Slope                   EQU     10
Y_Intercept             EQU     5

; Declare and initialize the X and Y values.

        VARIABLE        X = 0, Y = Line( X )

; Generate values until the maximum Y value is
; reached or the device is filled up.

        WHILE (Y <= MAX_VALUE) && ($ <= _24LCS21)
           DW   Y
X = X + 1
Y = Line( X )
        ENDW

;-------------------------------------------------
; Perform some checking based on the line data
; generated above.

; If the device filled up before the end of the
; line was reached, generate an error. Otherwise,
; if the device is almost out of room, generate a
; message.

        IF (Y < MAX_VALUE)
           ERROR        "Device is full."
        ELSE
           IF (($+10) > _24LCS21)
              MESSG     "Device is nearly full."
           ENDIF
        ENDIF

;-------------------------------------------------
; Fill the rest of the device with zeroes.
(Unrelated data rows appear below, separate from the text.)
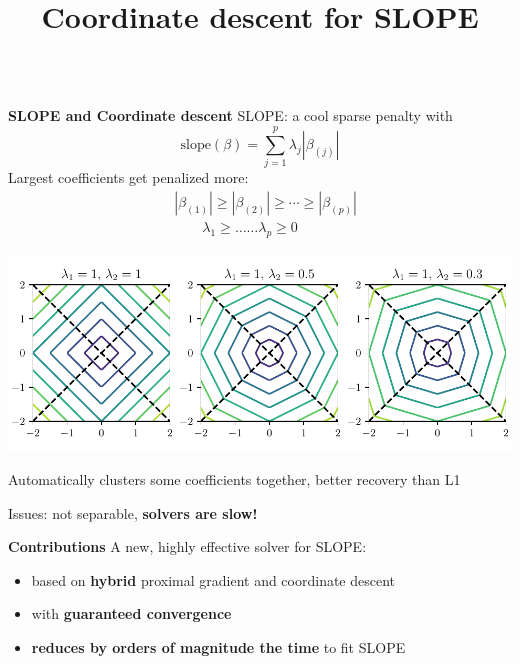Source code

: \documentclass[english,final,t]{beamer}
\title{
	Coordinate descent for SLOPE}
\author{%
\texorpdfstring{
	\begin{minipage}{.98\linewidth}
	\begin{columns}%
		\column{.44\linewidth}
		\centering
		\Large Johan Larsson \\
		\large Lund University, Sweden \\[2em]
		\Large Mathurin Massias \\
		\large Univ. Lyon, Inria, CNRS, ENS de Lyon
		\column{.44\linewidth}
		\centering
		\Large Quentin Klopfenstein \\
		\large Université du Luxembourg \\[2em]
		\centering
		\Large Jonas Wallin \\
		\large Lund University, Sweden
	\end{columns}
	\vspace{1em}
\end{minipage}}{}
}
\begin{document}
\begin{frame}{}
\begin{columns}[t]
\begin{column}{.3\linewidth}
	\begin{block}{\textbf{\color{malgared} SLOPE and Coordinate descent}}
		\justifying
		SLOPE: a cool sparse penalty with \textbf{\color{malgared}{built-in coefficients clustering}}
		\begin{equation*}
			\mathrm{slope}(\beta) = \sum_{j=1}^p \lambda_j|\beta_{(j)}|
		\end{equation*}
		\vspace{.2em}
		Largest coefficients get penalized more:
		\vspace{.2em}
		\begin{align*}
		&|\beta_{(1)}| \geq |\beta_{(2)}| \geq \cdots \geq |\beta_{(p)}|  \\[5mm]
		& \quad \quad \lambda_1 \geq \ldots \ldots \lambda_p \geq 0
		\end{align*}

		\vspace{.3em}

		\begin{center}
		\includegraphics[width=0.8\linewidth]{./images/slope_level_lines
		}
		\end{center}

		Automatically clusters some coefficients together, better recovery than L1
		\vspace{.4em}

		Issues: not separable, \textbf{\textcolor{malgared}{solvers are slow!}}

	\end{block}
	\begin{block}{\textbf{\color{malgared} Contributions}}
			A new, highly effective solver for SLOPE:
			\vspace{1em}
			\begin{itemize}
				\item  based on \textbf{\color{malgared}hybrid} proximal gradient and coordinate descent
				\item  with \textbf{\color{malgared}guaranteed convergence}
				\item  \textbf{\color{malgared}reduces by orders of magnitude the time}
				 to fit SLOPE
			\end{itemize}
	\end{block}


\end{column}
\end{columns}
\end{frame}
\end{document}
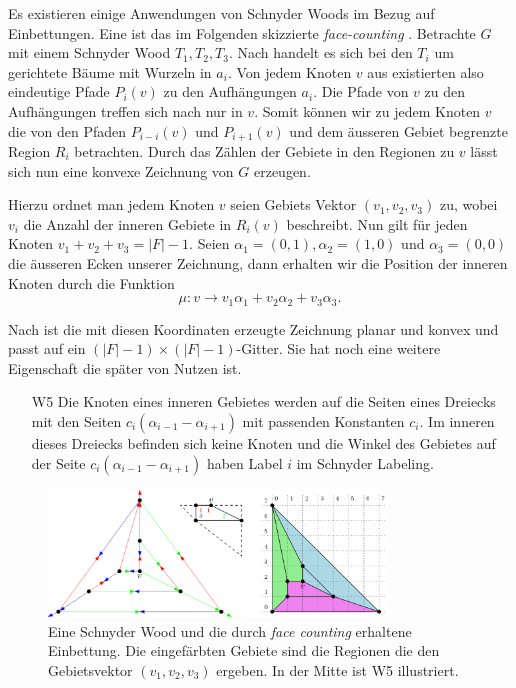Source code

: Es existieren einige Anwendungen von Schnyder Woods im Bezug auf Einbettungen. Eine ist das im Folgenden skizzierte \textit{face-counting} \cite{felsner01}. Betrachte $G$ mit einem Schnyder Wood $T_1,T_2,T_3$. Nach \cite[Korollar 2.5]{felsner04} handelt es sich bei den $T_i$ um gerichtete Bäume mit Wurzeln in $a_i$. Von jedem Knoten $v$ aus existierten also eindeutige Pfade $P_i(v)$ zu den Aufhängungen $a_i$. Die Pfade von $v$ zu den Aufhängungen treffen sich nach \cite[Lemma 2.4]{felsner04} nur in $v$. Somit können wir zu jedem Knoten $v$ die von den Pfaden $P_{i-i}(v)$ und $P_{i+1}(v)$ und dem äusseren Gebiet begrenzte Region $R_i$ betrachten. Durch das Zählen der Gebiete in den Regionen zu $v$ lässt sich nun eine konvexe Zeichnung von $G$ erzeugen. \

Hierzu ordnet man jedem Knoten $v$ seien Gebiets Vektor $(v_1,v_2,v_3)$ zu, wobei $v_i$ die Anzahl der inneren Gebiete in $R_i(v)$ beschreibt. Nun gilt für jeden Knoten $v_1+v_2+v_3 = |F|-1$. Seien $\alpha_1 = (0,1),\alpha_2 = (1,0)$ und $\alpha_3 = (0,0)$ die äusseren Ecken unserer Zeichnung, dann erhalten wir die Position der inneren Knoten durch die Funktion 
$$\mu:v\to v_1\alpha_1 + v_2\alpha_2+v_3\alpha_3.$$ 

Nach \cite[Theorem 2.7]{felsner04} ist die mit diesen Koordinaten erzeugte Zeichnung planar und konvex und passt auf ein $(|F|-1)\times(|F|-1)$-Gitter. Sie hat noch eine weitere Eigenschaft die später von Nutzen ist.

\begin{itemize}
\item [W5] Die Knoten eines inneren Gebietes werden auf die Seiten eines Dreiecks mit den Seiten $c_i(\alpha_{i-1}-\alpha_{i+1})$ mit passenden Konstanten $c_i$. Im inneren dieses Dreiecks befinden sich keine Knoten und die Winkel des Gebietes auf der Seite $c_i(\alpha_{i-1}-\alpha_{i+1})$ haben Label $i$ im Schnyder Labeling.
\end{itemize}

\begin{figure}[h]
	\centering
  \includegraphics[width=0.8\textwidth]{face_counting.png}
	\caption{Eine Schnyder Wood und die durch \textit{face counting} erhaltene Einbettung. Die eingefärbten Gebiete sind die Regionen die den Gebietsvektor $(v_1,v_2,v_3)$ ergeben. In der Mitte ist W5 illustriert.}
	\label{face_counting}
\end{figure}
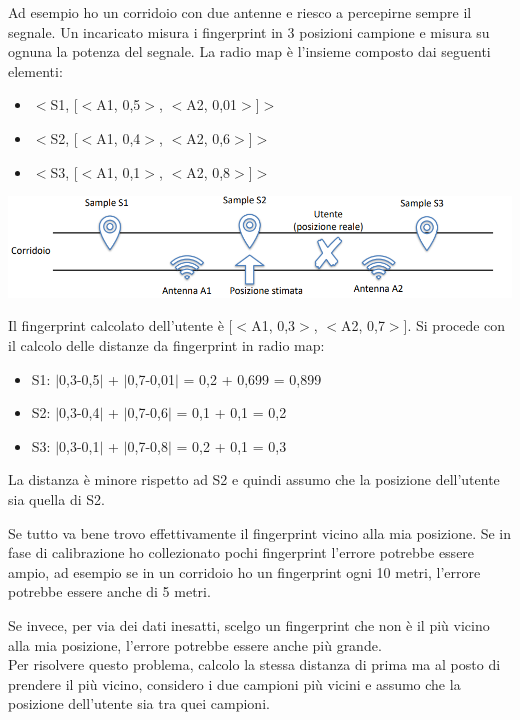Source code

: Ad esempio ho un corridoio con due antenne e riesco a percepirne sempre il segnale. Un incaricato misura i fingerprint in 3 posizioni campione e misura su ognuna la potenza del segnale. 
La radio map è l'insieme composto dai seguenti elementi: 
\begin{itemize}
    \item $<$S1, [$<$A1, 0,5$>$, $<$A2, 0,01$>$]$>$
    \item $<$S2, [$<$A1, 0,4$>$, $<$A2, 0,6$>$]$>$
    \item $<$S3, [$<$A1, 0,1$>$, $<$A2, 0,8$>$]$>$
\end{itemize}

\includegraphics[width = \textwidth]{images/MobiDEV/1. posizionamento indoor/fingerprinting 2.PNG}

Il fingerprint calcolato dell'utente è [$<$A1, 0,3$>$, $<$A2, 0,7$>$].
Si procede con il calcolo delle distanze da fingerprint in radio map:
\begin{itemize}
    \item S1: $|$0,3-0,5$|$ + $|$0,7-0,01$|$ = 0,2 + 0,699 = 0,899
    \item S2: $|$0,3-0,4$|$ + $|$0,7-0,6$|$ = 0,1 + 0,1 = 0,2
    \item S3: $|$0,3-0,1$|$ + $|$0,7-0,8$|$ = 0,2 + 0,1 = 0,3
\end{itemize}
La distanza è minore rispetto ad S2 e quindi assumo che la posizione dell'utente sia quella di S2. 

Se tutto va bene trovo effettivamente il fingerprint vicino alla mia posizione. Se in fase di calibrazione ho collezionato pochi fingerprint l’errore potrebbe essere ampio, ad esempio se in un corridoio ho un fingerprint ogni 10 metri, l’errore potrebbe essere anche di 5 metri. 

Se invece, per via dei dati inesatti, scelgo un fingerprint che non è il più vicino alla mia posizione, l’errore potrebbe essere anche più grande.
\\ Per risolvere questo problema, calcolo la stessa distanza di prima ma al posto di prendere il più vicino, considero i due campioni più vicini e assumo che la posizione dell'utente sia tra quei campioni.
        FILL    0, _24LCS21 - $ + 1

        END
CLRW COMMAND:

The CLRW encoding was changed on all 14-bit core devices from 0x0100 to 0x0103 (v1.40 and later). This will not affect the expected operation of the instruction, but it will change the value for the instruction in the hex file and therefore the checksum.

WARNING MESSAGE:

The text for Message #302 was modified to explain more clearly that bank indication bits are stripped when assembling instructions that access file registers. The appropriate bank must be selected by the appropriate bank selection bits. For example, 14-bit core devices contain the lower seven bits of the file register address in the opcode, with two bank selection bits in the STATUS register. The message was changed from:

        Argument out of range. Least significant bits used.
to:
        Register in operand not in bank 0. Ensure that bank bits are correct.
END DIRECTIVE:

Take care to not use the END directive in a macro. If the END directive is encountered in a macro, it can cause the assembler to loop indefinitely. Macros should be terminated with the ENDM directive.